Surprisingly, I found great polarization in the approval ratio (red squares), taking an almost constant value around 0.67 under the 6 stars rating and around 0.2 over 6 stars. Assuming equal likelihood of reading any review (which is not), this means that the more "solid" reviews are below 6. On the other hand, opinions that rated over 6 lack the users approval. This is at odds with the rating distribution which states a great number of positive ratings. A plausible explanation would be that only the more "zealous" users from the other side of the spectrum took the time to share review other critics. The exact 6 stars value plays the role of some kind of critical parameter so I will use it as a reference to differentiate the "good" rating reviews (over 6) against the "bad" rating reviews (under 6).
TOTAL = 4018
bad = 1683 (below 6)
even = 362 (6)
good = 1973 (above 6)
Using this data, the average score is
average = 5.905674
against IMDB's 8.1. They admit using a weighted average to "reduce attempts at vote stuffing" adding that "the exact methods we use will not be disclosed". To introduce a bit of context, "The Godfather" rates 9.2, "2001: A Space Odyssey" 8.3, and "Mary Poppins" a sober 7.8. Although this is not the fairest of comparisons, it helps to introduce similar ratings. If one were to only look at the rating distribution, the abnormal peak at 1 would confirm IMDB's fears. But the approval ratio suggests true agreement between users over certain ratings, suggesting IMDB's secret filters are dangerously biased.

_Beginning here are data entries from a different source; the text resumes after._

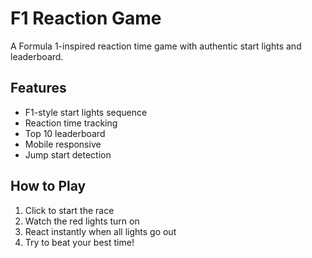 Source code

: # F1 Reaction Game

A Formula 1-inspired reaction time game with authentic start lights and leaderboard.

## Features
- F1-style start lights sequence
- Reaction time tracking
- Top 10 leaderboard
- Mobile responsive
- Jump start detection

## How to Play
1. Click to start the race
2. Watch the red lights turn on
3. React instantly when all lights go out
4. Try to beat your best time!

To picture the review polarization, I ignored weight and made a 2d histogram of stars against approval.
The graph shows two well defined density peaks, one around 2.5 stars and 0.85 approval and another a bit more diffuse, but bigger in size around 8 stars and 0.3 apporval ratio. The blobs share roughly the same amount of reviews, easily identifiable as the "bad" and "good" reviews.
The data used is in the raw.dat file, extracted using the main.py python script on Monday 8th of May, 2017. The columns in the raw.dat file are as follows: stars, usefulness, total. The analysis was also performed in python, using the stats.py script. The files are easily tweakable to further investigate other films.